An accident caused the catastrophic failure of metal pipes in a factory. There were
six metal pipes in the garage at any given time.

Table 1 shows the numbers of metal pipe failures that had occurred on
each of the 23 previous inspections.

Table 1 Number of metal pipe failures

Number of failed metal pipes 0 1 2 3 4 5 6
Number of inspections------16 5 2 0 0 0 0


(i) Let p be the probability that a pipe fails on an inspection. What
distribution is appropriate to describe the failure or non-failure of a
particular metal pipe on a particular inspection?

For this I have said that this is a Bernoulli Distribution due to only two possible outcomes of failure and non-failure.

(ii) A reasonable estimate of p is 3/46 or 0.065. Explain where this number comes from.

This is where I am getting stuck on. I cannot work out what p is using the information they have provided.


Many thanks for your help.
 
Can you calculate the mean of the given distribution? What is the mean of the Binomial Distribution in terms of it's parameter, p?
 
Can you calculate the mean of the given distribution? What is the mean of the Binomial Distribution in terms of it's parameter, p?
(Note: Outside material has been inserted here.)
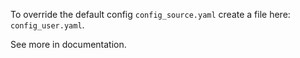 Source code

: To override the default config `config_source.yaml` create a file here: `config_user.yaml`.

See more in documentation.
The mean of a binomial distribution is np, but I don't know how to calculate the p in this particular question.
 
In all situations, the mean is calculated by the definition: \(\displaystyle \sum x_{i}\cdot p\left(x_{i}\right)\)

In your case, you have 23 inspections. Using the formula, above, we have: 0*(16/23) + 1*(5/23) + 2*(2/23)

There is your Mean. Now what?
 
In all situations, the mean is calculated by the definition: \(\displaystyle \sum x_{i}\cdot p\left(x_{i}\right)\)

In your case, you have 23 inspections. Using the formula, above, we have: 0*(16/23) + 1*(5/23) + 2*(2/23)

There is your Mean. Now what?

I genuinely don't know what to do after this.
 
Well, that was a Binomial Approximation. Is there a distribution that you feel might be more appropriate? Poisson? Beta? Weibull?
 
Well, that was a Binomial Approximation. Is there a distribution that you feel might be more appropriate? Poisson? Beta? Weibull?

We haven't covered Poisson, Beta or Weibull in our syllabus yet; but I don't know whether the method you're using is the correct one as it is different from the approximation you suggested.
 
The only thing we didn't think about very much was the 23. We counted n = number of inspections. I began to wonder if we have a finite number of pipes and we should be counting n = number of pipes.

Since we correctly calculated the mean, let's try n*p = 9/23 again.

Since we can have as many inspections as desired, that may be considered infinite - quite inappropriate for the Binomial Distribution.
Since there are only six pipes, I guess, things should work out.
 
The only thing we didn't think about very much was the 23. We counted n = number of inspections. I began to wonder if we have a finite number of pipes and we should be counting n = number of pipes.

Since we correctly calculated the mean, let's try n*p = 9/23 again.

Since we can have as many inspections as desired, that may be considered infinite - quite inappropriate for the Binomial Distribution.
Since there are only six pipes, I guess, things should work out.

Many thanks for yout help:)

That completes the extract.